Zum Kreditgeschäft: Kredite werden vergeben, wenn es eine entsprechende Nachfrage der Unternehmen gibt, wenn die Risiken nicht zu hoch sind und wenn die Ban­ken genügend Eigenkapital haben. Es ist höchst un­wahrscheinlich, dass eine Bank mehr Kredite vergibt, nur weil sie für ihre Einlagen bei der Zentralbank einen Strafzins zahlen muss. Wenn das wirklich einmal sein sollte, so stellt das die üblichen Entscheidungsvorgänge bei Finanzinstituten auf den Kopf.

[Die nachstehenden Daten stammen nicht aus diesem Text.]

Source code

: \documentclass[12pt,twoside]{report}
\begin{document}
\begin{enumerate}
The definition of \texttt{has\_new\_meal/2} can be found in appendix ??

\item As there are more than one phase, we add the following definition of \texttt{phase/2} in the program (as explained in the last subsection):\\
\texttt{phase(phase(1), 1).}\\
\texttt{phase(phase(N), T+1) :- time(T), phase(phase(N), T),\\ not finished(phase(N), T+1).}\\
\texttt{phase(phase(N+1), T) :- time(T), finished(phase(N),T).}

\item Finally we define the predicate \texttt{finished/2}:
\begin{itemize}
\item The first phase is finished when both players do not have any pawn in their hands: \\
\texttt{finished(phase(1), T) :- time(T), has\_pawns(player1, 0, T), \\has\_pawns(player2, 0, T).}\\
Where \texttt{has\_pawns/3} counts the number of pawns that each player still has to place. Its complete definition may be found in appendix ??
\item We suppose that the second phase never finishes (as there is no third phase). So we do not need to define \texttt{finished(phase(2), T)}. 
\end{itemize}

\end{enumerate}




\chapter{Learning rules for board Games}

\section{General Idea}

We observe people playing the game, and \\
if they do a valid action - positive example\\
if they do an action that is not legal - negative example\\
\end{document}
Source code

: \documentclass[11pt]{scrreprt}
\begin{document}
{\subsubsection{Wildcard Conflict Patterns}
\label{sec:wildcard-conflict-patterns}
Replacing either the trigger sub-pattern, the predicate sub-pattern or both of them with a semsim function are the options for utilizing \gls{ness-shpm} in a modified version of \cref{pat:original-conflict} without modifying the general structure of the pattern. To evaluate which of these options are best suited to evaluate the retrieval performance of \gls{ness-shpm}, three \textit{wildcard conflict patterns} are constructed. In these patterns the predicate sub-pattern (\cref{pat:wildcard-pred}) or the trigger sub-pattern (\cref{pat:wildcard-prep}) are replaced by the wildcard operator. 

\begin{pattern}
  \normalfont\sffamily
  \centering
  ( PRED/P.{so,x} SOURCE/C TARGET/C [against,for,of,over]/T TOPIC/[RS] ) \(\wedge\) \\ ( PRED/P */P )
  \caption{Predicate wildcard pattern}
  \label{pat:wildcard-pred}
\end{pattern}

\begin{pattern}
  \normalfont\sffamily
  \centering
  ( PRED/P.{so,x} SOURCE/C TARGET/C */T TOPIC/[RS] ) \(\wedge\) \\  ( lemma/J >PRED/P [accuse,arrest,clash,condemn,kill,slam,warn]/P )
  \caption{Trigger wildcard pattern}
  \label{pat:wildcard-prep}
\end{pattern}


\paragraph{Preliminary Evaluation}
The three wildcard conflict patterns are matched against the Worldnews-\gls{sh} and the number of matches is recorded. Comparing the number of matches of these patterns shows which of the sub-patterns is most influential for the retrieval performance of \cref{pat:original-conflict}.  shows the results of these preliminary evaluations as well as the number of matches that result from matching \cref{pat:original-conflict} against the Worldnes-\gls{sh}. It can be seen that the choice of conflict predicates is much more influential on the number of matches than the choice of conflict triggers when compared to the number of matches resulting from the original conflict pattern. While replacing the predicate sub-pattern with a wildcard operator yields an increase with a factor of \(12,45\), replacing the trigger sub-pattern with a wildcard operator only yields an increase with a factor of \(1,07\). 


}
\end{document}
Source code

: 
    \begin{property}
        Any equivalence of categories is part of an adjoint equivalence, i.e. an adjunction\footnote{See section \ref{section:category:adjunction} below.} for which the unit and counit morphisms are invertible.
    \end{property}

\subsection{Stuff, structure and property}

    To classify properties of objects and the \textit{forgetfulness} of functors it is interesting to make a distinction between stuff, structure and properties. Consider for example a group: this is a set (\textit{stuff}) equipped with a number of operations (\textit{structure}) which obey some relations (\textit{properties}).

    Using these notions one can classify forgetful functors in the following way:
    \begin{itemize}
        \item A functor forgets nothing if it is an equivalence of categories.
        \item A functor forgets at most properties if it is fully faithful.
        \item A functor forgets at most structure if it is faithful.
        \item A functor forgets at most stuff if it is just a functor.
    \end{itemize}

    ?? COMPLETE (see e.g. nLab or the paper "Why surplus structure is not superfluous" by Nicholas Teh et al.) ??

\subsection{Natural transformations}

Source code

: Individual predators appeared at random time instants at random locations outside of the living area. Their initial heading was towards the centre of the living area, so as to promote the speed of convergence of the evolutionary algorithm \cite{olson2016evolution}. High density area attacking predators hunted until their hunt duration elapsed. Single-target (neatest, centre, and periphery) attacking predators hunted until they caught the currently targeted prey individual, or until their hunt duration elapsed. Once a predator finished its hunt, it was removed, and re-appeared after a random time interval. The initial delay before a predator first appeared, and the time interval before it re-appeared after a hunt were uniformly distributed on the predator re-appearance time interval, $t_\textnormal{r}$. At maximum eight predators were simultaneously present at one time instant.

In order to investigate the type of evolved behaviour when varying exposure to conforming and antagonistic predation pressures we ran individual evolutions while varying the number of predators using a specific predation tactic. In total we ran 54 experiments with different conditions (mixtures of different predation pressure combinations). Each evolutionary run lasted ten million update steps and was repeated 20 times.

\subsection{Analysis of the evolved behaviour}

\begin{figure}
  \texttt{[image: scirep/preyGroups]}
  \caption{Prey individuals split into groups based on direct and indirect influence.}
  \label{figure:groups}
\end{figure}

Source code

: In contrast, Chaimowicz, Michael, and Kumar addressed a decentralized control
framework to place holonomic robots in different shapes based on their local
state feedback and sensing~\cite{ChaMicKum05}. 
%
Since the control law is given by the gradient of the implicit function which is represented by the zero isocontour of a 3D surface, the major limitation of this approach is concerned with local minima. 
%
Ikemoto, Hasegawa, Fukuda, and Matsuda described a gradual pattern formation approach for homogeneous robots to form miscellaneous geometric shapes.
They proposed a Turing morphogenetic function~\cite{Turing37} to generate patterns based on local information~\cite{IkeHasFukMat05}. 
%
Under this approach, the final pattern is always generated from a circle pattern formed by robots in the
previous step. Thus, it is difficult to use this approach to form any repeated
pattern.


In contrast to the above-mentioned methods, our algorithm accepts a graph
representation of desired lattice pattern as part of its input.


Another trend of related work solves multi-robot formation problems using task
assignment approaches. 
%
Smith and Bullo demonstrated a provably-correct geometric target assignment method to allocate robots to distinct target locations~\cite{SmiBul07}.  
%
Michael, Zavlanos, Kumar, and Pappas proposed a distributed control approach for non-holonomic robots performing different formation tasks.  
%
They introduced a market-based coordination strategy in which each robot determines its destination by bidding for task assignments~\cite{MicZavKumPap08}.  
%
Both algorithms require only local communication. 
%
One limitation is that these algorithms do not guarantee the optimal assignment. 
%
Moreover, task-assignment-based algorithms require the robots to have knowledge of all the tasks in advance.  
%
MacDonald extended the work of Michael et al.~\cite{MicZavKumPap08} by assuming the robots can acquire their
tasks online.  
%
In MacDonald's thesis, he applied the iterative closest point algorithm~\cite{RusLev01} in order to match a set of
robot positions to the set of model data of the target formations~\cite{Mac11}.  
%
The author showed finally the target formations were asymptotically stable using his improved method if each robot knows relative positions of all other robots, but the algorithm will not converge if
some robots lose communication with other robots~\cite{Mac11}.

Das kann auch nicht im Interesse der Europäischen Zentralbank als oberster Bankaufseher liegen.

Zum Devisenmarkt: Derzeit sprechen alle ökonomischen Faktoren für einen schwächeren Euro: Die höheren Zin­sen in den USA, die Aussicht auf eine in Zukunft restrik­tivere Geldpolitik der Fed, das hohe Wirtschaftswachs­tum, die Verringerung des US-Leistungsbilanzdefizites und die zahlreichen politischen Krisenherde in der Welt. Dass sich der Euro unter diesen Umständen gleichwohl nicht abschwächt liegt allein daran, dass es erhebliche Kapitalzuflüsse in die Peripherieländer Europas gibt, die von einem Ende der Krise profitieren wollen. Ein negati­ver Einlagenzins würde diese Zuflüsse eher noch erhö­hen.

Zum Geldmarkt: Natürlich würden Banken im Falle von Strafzinsen auf Zentralbankeinlagen überlegen, Über­schussreserven verstärkt am Geldmarkt anzulegen. An­dererseits sollte man sich hier keine Wunder erwarten. Der Geldmarkt war schon bisher eine attraktive Alterna­tive, weil die Banken hier Geld verdienen konnten. Wenn sie trotzdem Geld bei der Zentralbank hielten, so weil die Anlage bei Banken innerhalb der Wäh­rungsunion immer noch als unsicher gilt. Darauf deuten auch die Target-Salden hin.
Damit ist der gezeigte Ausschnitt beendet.